** Problem statement **
Nothing in the records may be left out or altered; reproduce them all exactly.

»»

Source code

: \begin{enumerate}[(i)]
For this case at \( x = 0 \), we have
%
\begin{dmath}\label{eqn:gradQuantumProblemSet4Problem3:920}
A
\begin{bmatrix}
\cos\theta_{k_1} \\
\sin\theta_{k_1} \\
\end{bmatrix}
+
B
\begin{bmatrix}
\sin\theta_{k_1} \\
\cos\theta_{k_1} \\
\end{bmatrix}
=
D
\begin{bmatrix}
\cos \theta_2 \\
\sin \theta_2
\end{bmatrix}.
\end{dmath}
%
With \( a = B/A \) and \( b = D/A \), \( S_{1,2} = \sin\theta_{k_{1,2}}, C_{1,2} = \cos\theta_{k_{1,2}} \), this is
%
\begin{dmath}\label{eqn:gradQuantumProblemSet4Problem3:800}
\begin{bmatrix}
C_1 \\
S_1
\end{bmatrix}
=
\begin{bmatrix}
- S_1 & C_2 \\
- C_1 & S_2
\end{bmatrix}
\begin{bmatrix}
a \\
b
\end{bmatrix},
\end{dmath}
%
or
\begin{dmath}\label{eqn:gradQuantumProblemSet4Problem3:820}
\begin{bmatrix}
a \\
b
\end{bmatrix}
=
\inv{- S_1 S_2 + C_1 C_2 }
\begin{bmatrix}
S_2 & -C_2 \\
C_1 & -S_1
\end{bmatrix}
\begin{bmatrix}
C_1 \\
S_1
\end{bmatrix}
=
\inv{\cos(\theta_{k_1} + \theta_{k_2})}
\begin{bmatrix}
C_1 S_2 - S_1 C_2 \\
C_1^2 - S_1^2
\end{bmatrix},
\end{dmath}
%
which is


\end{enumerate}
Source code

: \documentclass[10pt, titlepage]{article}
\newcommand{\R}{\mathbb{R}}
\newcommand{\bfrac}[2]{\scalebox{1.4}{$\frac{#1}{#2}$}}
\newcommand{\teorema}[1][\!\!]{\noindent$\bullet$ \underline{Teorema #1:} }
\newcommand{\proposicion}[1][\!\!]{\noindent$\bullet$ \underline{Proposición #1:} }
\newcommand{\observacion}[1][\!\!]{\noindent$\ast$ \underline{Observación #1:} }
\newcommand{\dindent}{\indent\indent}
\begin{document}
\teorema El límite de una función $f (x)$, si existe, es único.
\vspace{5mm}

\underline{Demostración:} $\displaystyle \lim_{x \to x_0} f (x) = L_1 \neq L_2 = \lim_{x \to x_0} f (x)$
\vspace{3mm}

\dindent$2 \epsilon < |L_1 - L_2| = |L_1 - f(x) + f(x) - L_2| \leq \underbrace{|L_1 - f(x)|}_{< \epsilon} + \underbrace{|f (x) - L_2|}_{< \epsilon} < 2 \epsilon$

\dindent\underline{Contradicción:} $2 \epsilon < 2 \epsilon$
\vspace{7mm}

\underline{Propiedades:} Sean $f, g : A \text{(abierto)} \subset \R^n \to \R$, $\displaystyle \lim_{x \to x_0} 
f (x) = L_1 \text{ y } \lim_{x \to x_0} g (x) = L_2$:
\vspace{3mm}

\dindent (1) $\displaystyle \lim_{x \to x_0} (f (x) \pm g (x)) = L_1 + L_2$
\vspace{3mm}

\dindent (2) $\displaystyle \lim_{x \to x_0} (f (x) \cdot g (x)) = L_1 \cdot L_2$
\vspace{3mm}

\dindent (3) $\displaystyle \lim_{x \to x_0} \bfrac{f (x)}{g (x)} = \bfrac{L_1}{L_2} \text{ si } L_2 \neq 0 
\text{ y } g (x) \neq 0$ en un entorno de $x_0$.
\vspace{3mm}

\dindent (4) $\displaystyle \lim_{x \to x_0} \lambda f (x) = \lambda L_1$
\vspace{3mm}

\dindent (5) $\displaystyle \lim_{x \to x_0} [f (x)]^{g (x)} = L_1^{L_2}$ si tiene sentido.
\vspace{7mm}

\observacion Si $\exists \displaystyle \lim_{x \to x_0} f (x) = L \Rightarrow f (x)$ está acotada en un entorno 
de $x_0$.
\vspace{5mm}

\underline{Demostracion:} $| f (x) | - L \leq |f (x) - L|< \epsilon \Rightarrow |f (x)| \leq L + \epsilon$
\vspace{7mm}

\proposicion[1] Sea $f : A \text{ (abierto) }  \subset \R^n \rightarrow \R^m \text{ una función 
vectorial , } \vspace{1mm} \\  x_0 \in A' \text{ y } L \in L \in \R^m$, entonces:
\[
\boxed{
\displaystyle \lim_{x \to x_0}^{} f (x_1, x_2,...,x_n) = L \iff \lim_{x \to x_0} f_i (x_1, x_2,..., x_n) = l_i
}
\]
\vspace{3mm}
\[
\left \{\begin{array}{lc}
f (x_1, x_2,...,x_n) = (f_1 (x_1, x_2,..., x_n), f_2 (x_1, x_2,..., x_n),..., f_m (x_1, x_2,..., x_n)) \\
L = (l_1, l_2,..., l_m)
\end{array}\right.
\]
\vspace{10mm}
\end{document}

««

** Exercise output **
Source code

: \begin{enumerate}[(i)]
For this case at \( x = 0 \), we have
%
\begin{dmath}\label{eqn:gradQuantumProblemSet4Problem3:920}
A
\begin{bmatrix}
\cos\theta_{k_1} \\
\sin\theta_{k_1} \\
\end{bmatrix}
+
B
\begin{bmatrix}
\sin\theta_{k_1} \\
\cos\theta_{k_1} \\
\end{bmatrix}
=
D
\begin{bmatrix}
\cos \theta_2 \\
\sin \theta_2
\end{bmatrix}.
\end{dmath}
%
With \( a = B/A \) and \( b = D/A \), \( S_{1,2} = \sin\theta_{k_{1,2}}, C_{1,2} = \cos\theta_{k_{1,2}} \), this is
%
\begin{dmath}\label{eqn:gradQuantumProblemSet4Problem3:800}
\begin{bmatrix}
C_1 \\
S_1
\end{bmatrix}
=
\begin{bmatrix}
- S_1 & C_2 \\
- C_1 & S_2
\end{bmatrix}
\begin{bmatrix}
a \\
b
\end{bmatrix},
\end{dmath}
%
or
\begin{dmath}\label{eqn:gradQuantumProblemSet4Problem3:820}
\begin{bmatrix}
a \\
b
\end{bmatrix}
=
\inv{- S_1 S_2 + C_1 C_2 }
\begin{bmatrix}
S_2 & -C_2 \\
C_1 & -S_1
\end{bmatrix}
\begin{bmatrix}
C_1 \\
S_1
\end{bmatrix}
=
\inv{\cos(\theta_{k_1} + \theta_{k_2})}
\begin{bmatrix}
C_1 S_2 - S_1 C_2 \\
C_1^2 - S_1^2
\end{bmatrix},
\end{dmath}
%
which is


\end{enumerate}
Source code

: \documentclass[10pt, titlepage]{article}
\newcommand{\R}{\mathbb{R}}
\newcommand{\bfrac}[2]{\scalebox{1.4}{$\frac{#1}{#2}$}}
\newcommand{\teorema}[1][\!\!]{\noindent$\bullet$ \underline{Teorema #1:} }
\newcommand{\proposicion}[1][\!\!]{\noindent$\bullet$ \underline{Proposición #1:} }
\newcommand{\observacion}[1][\!\!]{\noindent$\ast$ \underline{Observación #1:} }
\newcommand{\dindent}{\indent\indent}
\begin{document}
\teorema El límite de una función $f (x)$, si existe, es único.
\vspace{5mm}

\underline{Demostración:} $\displaystyle \lim_{x \to x_0} f (x) = L_1 \neq L_2 = \lim_{x \to x_0} f (x)$
\vspace{3mm}

\dindent$2 \epsilon < |L_1 - L_2| = |L_1 - f(x) + f(x) - L_2| \leq \underbrace{|L_1 - f(x)|}_{< \epsilon} + \underbrace{|f (x) - L_2|}_{< \epsilon} < 2 \epsilon$

\dindent\underline{Contradicción:} $2 \epsilon < 2 \epsilon$
\vspace{7mm}

\underline{Propiedades:} Sean $f, g : A \text{(abierto)} \subset \R^n \to \R$, $\displaystyle \lim_{x \to x_0} 
f (x) = L_1 \text{ y } \lim_{x \to x_0} g (x) = L_2$:
\vspace{3mm}

\dindent (1) $\displaystyle \lim_{x \to x_0} (f (x) \pm g (x)) = L_1 + L_2$
\vspace{3mm}

\dindent (2) $\displaystyle \lim_{x \to x_0} (f (x) \cdot g (x)) = L_1 \cdot L_2$
\vspace{3mm}

\dindent (3) $\displaystyle \lim_{x \to x_0} \bfrac{f (x)}{g (x)} = \bfrac{L_1}{L_2} \text{ si } L_2 \neq 0 
\text{ y } g (x) \neq 0$ en un entorno de $x_0$.
\vspace{3mm}

\dindent (4) $\displaystyle \lim_{x \to x_0} \lambda f (x) = \lambda L_1$
\vspace{3mm}

\dindent (5) $\displaystyle \lim_{x \to x_0} [f (x)]^{g (x)} = L_1^{L_2}$ si tiene sentido.
\vspace{7mm}

\observacion Si $\exists \displaystyle \lim_{x \to x_0} f (x) = L \Rightarrow f (x)$ está acotada en un entorno 
de $x_0$.
\vspace{5mm}

\underline{Demostracion:} $| f (x) | - L \leq |f (x) - L|< \epsilon \Rightarrow |f (x)| \leq L + \epsilon$
\vspace{7mm}

\proposicion[1] Sea $f : A \text{ (abierto) }  \subset \R^n \rightarrow \R^m \text{ una función 
vectorial , } \vspace{1mm} \\  x_0 \in A' \text{ y } L \in L \in \R^m$, entonces:
\[
\boxed{
\displaystyle \lim_{x \to x_0}^{} f (x_1, x_2,...,x_n) = L \iff \lim_{x \to x_0} f_i (x_1, x_2,..., x_n) = l_i
}
\]
\vspace{3mm}
\[
\left \{\begin{array}{lc}
f (x_1, x_2,...,x_n) = (f_1 (x_1, x_2,..., x_n), f_2 (x_1, x_2,..., x_n),..., f_m (x_1, x_2,..., x_n)) \\
L = (l_1, l_2,..., l_m)
\end{array}\right.
\]
\vspace{10mm}
\end{document}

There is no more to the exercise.